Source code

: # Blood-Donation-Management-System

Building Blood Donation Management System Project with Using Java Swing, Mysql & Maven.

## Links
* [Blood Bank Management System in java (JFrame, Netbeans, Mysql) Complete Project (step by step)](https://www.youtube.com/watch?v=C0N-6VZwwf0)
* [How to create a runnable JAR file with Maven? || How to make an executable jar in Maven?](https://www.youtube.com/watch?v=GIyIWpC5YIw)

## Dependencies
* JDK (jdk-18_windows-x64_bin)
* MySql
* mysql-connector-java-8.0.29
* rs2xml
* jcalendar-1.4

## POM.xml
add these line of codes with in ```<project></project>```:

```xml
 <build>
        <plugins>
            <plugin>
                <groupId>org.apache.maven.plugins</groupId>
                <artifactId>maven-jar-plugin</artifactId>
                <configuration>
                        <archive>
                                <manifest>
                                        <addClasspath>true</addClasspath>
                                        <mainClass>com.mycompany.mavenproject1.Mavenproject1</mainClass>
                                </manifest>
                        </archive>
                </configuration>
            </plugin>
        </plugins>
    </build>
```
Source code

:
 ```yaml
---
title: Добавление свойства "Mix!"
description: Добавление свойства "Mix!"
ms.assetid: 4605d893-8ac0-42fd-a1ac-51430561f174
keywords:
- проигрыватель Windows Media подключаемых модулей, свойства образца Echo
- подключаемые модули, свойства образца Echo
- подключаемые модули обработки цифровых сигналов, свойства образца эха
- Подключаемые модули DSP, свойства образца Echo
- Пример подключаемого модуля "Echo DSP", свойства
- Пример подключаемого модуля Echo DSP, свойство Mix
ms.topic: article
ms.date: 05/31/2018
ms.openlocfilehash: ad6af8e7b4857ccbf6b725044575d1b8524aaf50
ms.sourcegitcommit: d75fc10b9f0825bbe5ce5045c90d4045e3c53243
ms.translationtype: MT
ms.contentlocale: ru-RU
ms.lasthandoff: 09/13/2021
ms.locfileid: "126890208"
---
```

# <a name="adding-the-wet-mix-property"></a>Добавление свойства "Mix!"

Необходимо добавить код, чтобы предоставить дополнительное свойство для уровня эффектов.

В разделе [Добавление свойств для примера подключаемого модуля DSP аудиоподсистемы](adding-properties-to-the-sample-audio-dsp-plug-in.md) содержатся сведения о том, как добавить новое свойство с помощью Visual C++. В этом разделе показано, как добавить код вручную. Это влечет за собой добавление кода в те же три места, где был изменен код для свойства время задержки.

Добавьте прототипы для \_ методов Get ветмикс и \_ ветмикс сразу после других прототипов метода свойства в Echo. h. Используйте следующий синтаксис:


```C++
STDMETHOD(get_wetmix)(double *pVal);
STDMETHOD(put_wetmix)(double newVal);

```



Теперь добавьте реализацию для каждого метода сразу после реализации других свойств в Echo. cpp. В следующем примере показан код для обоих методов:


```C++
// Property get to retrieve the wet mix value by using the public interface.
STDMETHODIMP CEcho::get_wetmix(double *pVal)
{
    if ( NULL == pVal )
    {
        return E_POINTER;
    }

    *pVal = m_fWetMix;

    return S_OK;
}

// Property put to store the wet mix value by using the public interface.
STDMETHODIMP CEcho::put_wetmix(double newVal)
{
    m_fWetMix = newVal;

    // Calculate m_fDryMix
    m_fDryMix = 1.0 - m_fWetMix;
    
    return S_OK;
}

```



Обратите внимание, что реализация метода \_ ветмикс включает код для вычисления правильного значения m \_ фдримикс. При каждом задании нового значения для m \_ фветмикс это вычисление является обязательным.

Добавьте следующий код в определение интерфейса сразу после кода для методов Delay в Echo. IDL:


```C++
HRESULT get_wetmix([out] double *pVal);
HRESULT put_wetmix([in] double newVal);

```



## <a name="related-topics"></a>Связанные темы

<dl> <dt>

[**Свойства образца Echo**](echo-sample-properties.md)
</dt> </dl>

## What you have to do
Set down each line of the material verbatim, from the first line through the line that contains "Необходимо добавить код, чтобы".

## Task output
Source code

: # Blood-Donation-Management-System

Building Blood Donation Management System Project with Using Java Swing, Mysql & Maven.

## Links
* [Blood Bank Management System in java (JFrame, Netbeans, Mysql) Complete Project (step by step)](https://www.youtube.com/watch?v=C0N-6VZwwf0)
* [How to create a runnable JAR file with Maven? || How to make an executable jar in Maven?](https://www.youtube.com/watch?v=GIyIWpC5YIw)

## Dependencies
* JDK (jdk-18_windows-x64_bin)
* MySql
* mysql-connector-java-8.0.29
* rs2xml
* jcalendar-1.4

## POM.xml
add these line of codes with in ```<project></project>```:

```xml
 <build>
        <plugins>
            <plugin>
                <groupId>org.apache.maven.plugins</groupId>
                <artifactId>maven-jar-plugin</artifactId>
                <configuration>
                        <archive>
                                <manifest>
                                        <addClasspath>true</addClasspath>
                                        <mainClass>com.mycompany.mavenproject1.Mavenproject1</mainClass>
                                </manifest>
                        </archive>
                </configuration>
            </plugin>
        </plugins>
    </build>
```
Source code

:
 ```yaml
---
title: Добавление свойства "Mix!"
description: Добавление свойства "Mix!"
ms.assetid: 4605d893-8ac0-42fd-a1ac-51430561f174
keywords:
- проигрыватель Windows Media подключаемых модулей, свойства образца Echo
- подключаемые модули, свойства образца Echo
- подключаемые модули обработки цифровых сигналов, свойства образца эха
- Подключаемые модули DSP, свойства образца Echo
- Пример подключаемого модуля "Echo DSP", свойства
- Пример подключаемого модуля Echo DSP, свойство Mix
ms.topic: article
ms.date: 05/31/2018
ms.openlocfilehash: ad6af8e7b4857ccbf6b725044575d1b8524aaf50
ms.sourcegitcommit: d75fc10b9f0825bbe5ce5045c90d4045e3c53243
ms.translationtype: MT
ms.contentlocale: ru-RU
ms.lasthandoff: 09/13/2021
ms.locfileid: "126890208"
---
```

# <a name="adding-the-wet-mix-property"></a>Добавление свойства "Mix!"

Необходимо добавить код, чтобы предоставить дополнительное свойство для уровня эффектов.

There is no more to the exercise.